Hugh Grant and Martine McCutcheon in 'Love Actually'
Hugh Grant and Martine McCutcheon in ‘Love Actually’

If you are generally disgusted by warm and fuzzy affairs, stop reading this review! Love Actually is so sickly sweet that it’s possible to overdose on the syrupy quality of it all. Diabetics take cover. Dewy-eyed romantics stop clutching your Harlequin novels, Bridget Jones’s Diary and Notting Hill scribe Richard Curtis is taking prisoners. Love Actually packs a lethal punch of numerous London love stories all rolled into one super (long!!!) film.

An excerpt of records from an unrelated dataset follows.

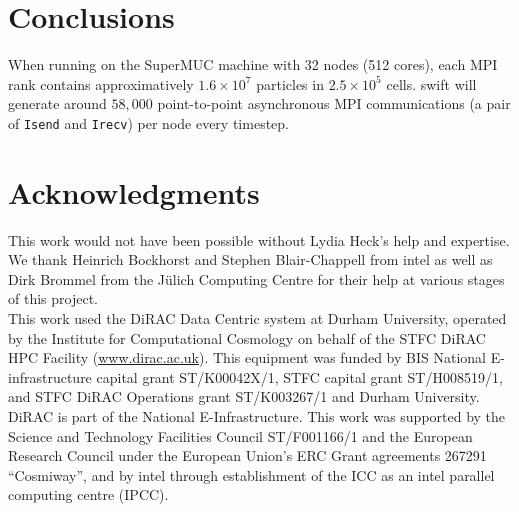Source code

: \documentclass{sig-alternate-05-2015}
\newcommand{\swift}{{\sc swift}\xspace}
\begin{document}

\section{Conclusions}

When running on the SuperMUC machine with 32 nodes (512 cores), each MPI rank
contains approximatively $1.6\times10^7$ particles in $2.5\times10^5$
cells. \swift will generate around $58,000$ point-to-point asynchronous MPI
communications (a pair of \texttt{Isend} and \texttt{Irecv}) per node every
timestep. 



\section{Acknowledgments}
This work would not have been possible without Lydia Heck's help and
expertise. We thank Heinrich Bockhorst and Stephen Blair-Chappell from
{\sc intel} as well as Dirk Brommel from the J\"ulich Computing Centre
for their help at various stages of this project.\\
This work used the DiRAC Data Centric system at Durham University,
operated by the Institute for Computational Cosmology on behalf of the
STFC DiRAC HPC Facility (\url{www.dirac.ac.uk}). This equipment was
funded by BIS National E-infrastructure capital grant ST/K00042X/1,
STFC capital grant ST/H008519/1, and STFC DiRAC Operations grant
ST/K003267/1 and Durham University. DiRAC is part of the National
E-Infrastructure. This work was supported by the Science and
Technology Facilities Council ST/F001166/1 and the European Research
Council under the European Union's ERC Grant agreements 267291
``Cosmiway'', and by {\sc intel} through establishment of the ICC as
an {\sc intel} parallel computing centre (IPCC).

\nocite{*}


\end{document}
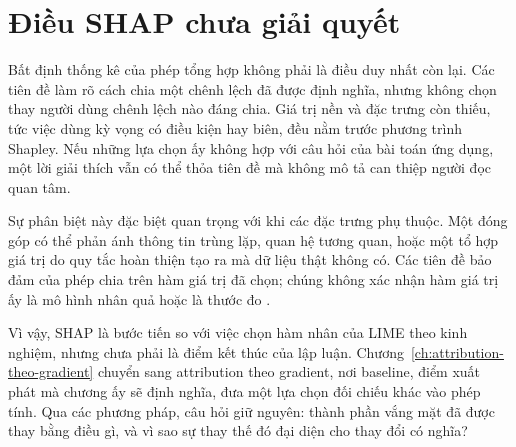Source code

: \section{Điều SHAP chưa giải quyết}
\label{sec:ch04-dieu-shap-chua-giai-quyet}

Bất định thống kê của phép tổng hợp không phải là điều duy nhất còn lại. Các
tiên đề làm rõ cách chia một chênh lệch đã được định nghĩa, nhưng không
chọn thay người dùng chênh lệch nào đáng chia. Giá trị nền và
 đặc trưng còn thiếu, tức việc dùng kỳ
vọng có điều kiện hay biên, đều nằm trước phương trình Shapley. Nếu những lựa chọn ấy không hợp với câu hỏi của bài toán
ứng dụng, một lời giải thích vẫn có thể thỏa tiên đề mà không mô tả can thiệp
người đọc quan tâm.

Sự phân biệt này đặc biệt quan trọng với 
khi các đặc trưng phụ thuộc. Một đóng góp có thể phản ánh thông tin trùng lặp,
quan hệ tương quan, hoặc một tổ hợp giá trị do quy tắc hoàn thiện tạo ra mà dữ
liệu thật không có. Các tiên đề bảo đảm  của phép chia trên hàm giá trị đã
chọn; chúng không xác nhận hàm giá trị ấy là mô hình nhân quả hoặc là thước đo
.

Vì vậy, SHAP là bước tiến so với việc chọn hàm nhân của LIME theo kinh nghiệm, nhưng chưa
phải là điểm kết thúc của lập luận. Chương~\ref{ch:attribution-theo-gradient}
chuyển sang attribution theo gradient, nơi baseline, điểm xuất phát mà chương
ấy sẽ định nghĩa, đưa một lựa chọn đối chiếu khác vào phép tính. Qua các phương pháp, câu hỏi giữ
nguyên: thành phần vắng mặt đã được thay bằng điều gì, và vì sao sự thay thế đó
đại diện cho thay đổi có nghĩa?

%
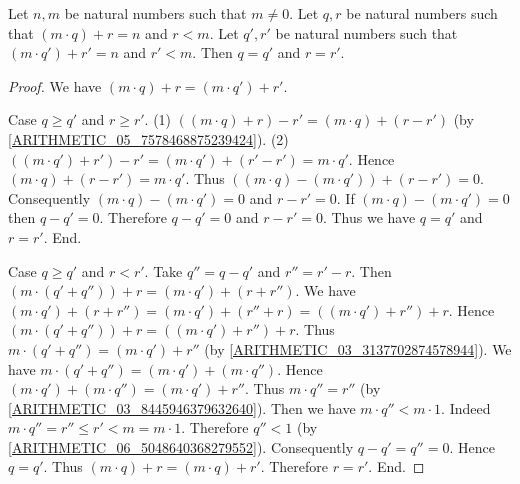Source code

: \documentclass[10pt]{article}
\begin{document}
  \begin{forthel}
    \begin{proposition}
      Let $n, m$ be natural numbers such that $m \neq 0$.
      Let $q, r$ be natural numbers such that $(m \cdot q) + r = n$ and $r < m$.
      Let $q', r'$ be natural numbers such that $(m \cdot q') + r' = n$ and
      $r' < m$.
      Then $q = q'$ and $r = r'$.
    \end{proposition}
    \begin{proof}
      We have $(m \cdot q) + r = (m \cdot q') + r'$.

      Case $q \geq q'$ and $r \geq r'$.
        (1) $((m \cdot q) + r) - r' = (m \cdot q) + (r - r')$ (by \cref{ARITHMETIC_05_7578468875239424}).
        (2) $((m \cdot q') + r') - r'
          = (m \cdot q') + (r' - r')
          = m \cdot q'$.
        Hence $(m \cdot q) + (r - r') = m \cdot q'$.
        Thus $((m \cdot q) - (m \cdot q')) + (r - r') = 0$.
        Consequently $(m \cdot q) - (m \cdot q') = 0$ and $r - r' = 0$.
        If $(m \cdot q) - (m \cdot q') = 0$ then $q - q' = 0$.
        Therefore $q - q' = 0$ and $r - r' = 0$.
        Thus we have $q = q'$ and $r = r'$.
      End.

      Case $q \geq q'$ and $r < r'$.
        Take $q'' = q - q'$ and $r'' = r' - r$.
        Then $(m \cdot (q' + q'')) + r = (m \cdot q') + (r + r'')$.
        We have $(m \cdot q') + (r + r'')
          = (m \cdot q') + (r'' + r)
          = ((m \cdot q') + r'') + r$.
        Hence $(m \cdot (q' + q'')) + r = ((m \cdot q') + r'') + r$.
        Thus $m \cdot (q' + q'') = (m \cdot q') + r''$ (by \cref{ARITHMETIC_03_3137702874578944}).
        We have $m \cdot (q' + q'') = (m \cdot q') + (m \cdot q'')$.
        Hence $(m \cdot q') + (m \cdot q'') = (m \cdot q') + r''$.
        Thus $m \cdot q'' = r''$ (by \cref{ARITHMETIC_03_8445946379632640}).
        Then we have $m \cdot q'' < m \cdot 1$.
        Indeed $m \cdot q''
          = r''
          \leq r'
          < m
          = m \cdot 1$.
        Therefore $q'' < 1$ (by \cref{ARITHMETIC_06_5048640368279552}).
        Consequently $q - q' = q'' = 0$.
        Hence $q = q'$.
        Thus $(m \cdot q) + r = (m \cdot q) + r'$.
        Therefore $r = r'$.
      End.


\end{proof}
\end{forthel}
\end{document}
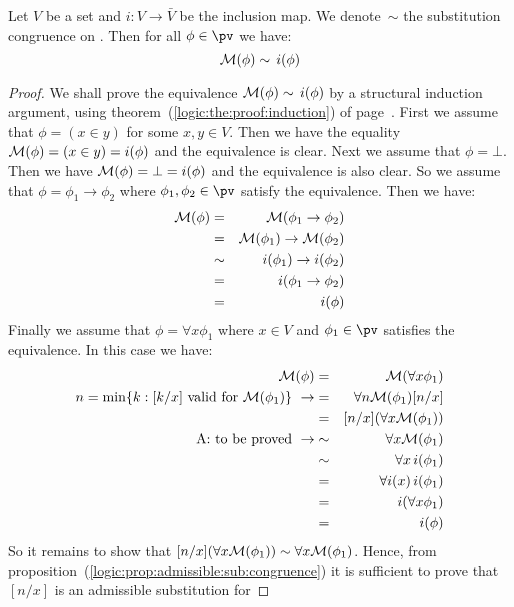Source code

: \begin{prop}\label{logic:prop:FOPL:mintransform:eqivalence}
Let $V$ be a set and $i:V\to\bar{V}$ be the inclusion map. We
denote~$\sim$ the substitution congruence on \pvb. Then for all
$\phi\in\pv$ we have:
    \[
    {\cal M}(\phi)\sim\, i(\phi)
    \]
\end{prop}
\begin{proof}
We shall prove the equivalence ${\cal M}(\phi)\sim\, i(\phi)$ by a
structural induction argument, using
theorem~(\ref{logic:the:proof:induction}) of
page~\pageref{logic:the:proof:induction}. First we assume that
$\phi=(x\in y)$ for some $x,y\in V$. Then we have the equality
${\cal M}(\phi)=(x\in y)=i(\phi)$ and the equivalence is clear. Next
we assume that $\phi=\bot$. Then we have ${\cal
M}(\phi)=\bot=i(\phi)$ and the equivalence is also clear. So we
assume that $\phi=\phi_{1}\to\phi_{2}$ where
$\phi_{1},\phi_{2}\in\pv$ satisfy the equivalence. Then we have:
    \begin{eqnarray*}
    {\cal M}(\phi)&=&{\cal M}(\phi_{1}\to\phi_{2})\\
    &=&{\cal M}(\phi_{1})\to{\cal M}(\phi_{2})\\
    &\sim&i(\phi_{1})\to i(\phi_{2})\\
    &=&i(\phi_{1}\to\phi_{2})\\
    &=&i(\phi)
    \end{eqnarray*}
Finally we assume that $\phi=\forall x\phi_{1}$ where $x\in V$ and
$\phi_{1}\in\pv$ satisfies the equivalence. In this case we have:
    \begin{eqnarray*}
    {\cal M}(\phi)&=&{\cal M}(\forall x\phi_{1})\\
    n=\min\{k:[k/x]\mbox{ valid for }{\cal M}(\phi_{1})\}\
    \rightarrow
    &=&\forall n{\cal M}(\phi_{1})[n/x]\\
    &=&[n/x](\forall x{\cal M}(\phi_{1}))\\
    \mbox{A: to be proved}\ \rightarrow
    &\sim&\forall x{\cal M}(\phi_{1})\\
    &\sim&\forall x\, i(\phi_{1})\\
    &=&\forall i(x)\, i(\phi_{1})\\
    &=&i(\forall x\phi_{1})\\
    &=&i(\phi)
    \end{eqnarray*}
So it remains to show that $[n/x](\forall x{\cal
M}(\phi_{1}))\sim\forall x{\cal M}(\phi_{1})$. Hence, from
proposition~(\ref{logic:prop:admissible:sub:congruence}) it is
sufficient to prove that $[n/x]$ is an admissible substitution for

\end{proof}
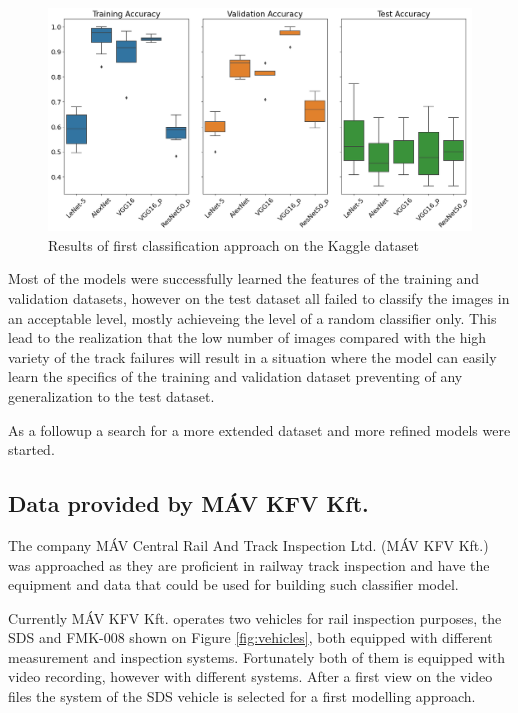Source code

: \begin{figure}[!ht]
    \centering
    \includegraphics[width=\textwidth]{./tex_images/bootstrap_results.png}
    \caption{Results of first classification approach on the Kaggle dataset}
    \label{fig:Kaggle_results}
\end{figure}

Most of the models were successfully learned the features of the training and validation datasets,
however on the test dataset all failed to classify the images in an acceptable level, mostly
achieveing the level of a random classifier only.
This lead to the realization that the low number of images compared with the high variety of the track
failures will result in a situation where the model can easily learn the specifics of the training and
validation dataset preventing of any generalization to the test dataset.

As a followup a search for a more extended dataset and more refined models were started.

\subsection{Data provided by MÁV KFV Kft.}
The company MÁV Central Rail And Track Inspection Ltd. (MÁV KFV Kft.) \cite{_mav_} was approached
as they are proficient in railway track inspection and have the equipment and data that could be used
for building such classifier model.

Currently MÁV KFV Kft. operates two vehicles for rail inspection purposes, the SDS and FMK-008 shown on
Figure \ref{fig:vehicles}, both equipped with different measurement and inspection systems.
Fortunately both of them is equipped with video recording, however with different systems.
After a first view on the video files the system of the SDS vehicle is selected for a first modelling
approach.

Hugh Grant leads an all-star ensemble cast of lovers falling in love and out of love a month before a chaotic Christmas. Grant’s prime minister has the hots for his assistant (Martine McCutcheon). Liam Neeson’s affecting widower has his hands full with a precocious stepson (Thomas Sangster) in the throes of first love. Colin Firth, always the cuckold, finds that the language of love isn’t English. Kiera Knightly is part of a topsy-turvy love triangle. Emma Thompson paired with Alan Rickman as clever hubby trying to steer clear of his smoldering secretary.

Got all that? Don’t worry, for the most part, it’s all easier to follow on-screen. Curtis carefully weaves back and forth between countless romances with surprising effortlessness as the story counts down to Christmas day. The heartbreaking love songs and Christmas tunes certainly help set the mood. Tracks from Kelly Clarkson, Dido, Maroon 5, Nora Jones and Joni Mitchell decimate anyone’s intolerance to this voluminous narrative.

Between Grant shaking it like a Polaroid picture to “Jump for My Love” and Sangster literally jumping for love, Curtis treats all the romances with equal care and attention. Some are just more interesting and meaningful than others. Who can help but groan when Colin (Kris Marshall), self professed “God of Sex”, flies from the UK to the USA to score with a willing American honey? Thompson, however, is heartrending as a woman whose marriage falls apart before our eyes. In her most pivotal scene, when Thompson breaks down as Joni croons in the background, you can’t help but fall apart right along with her.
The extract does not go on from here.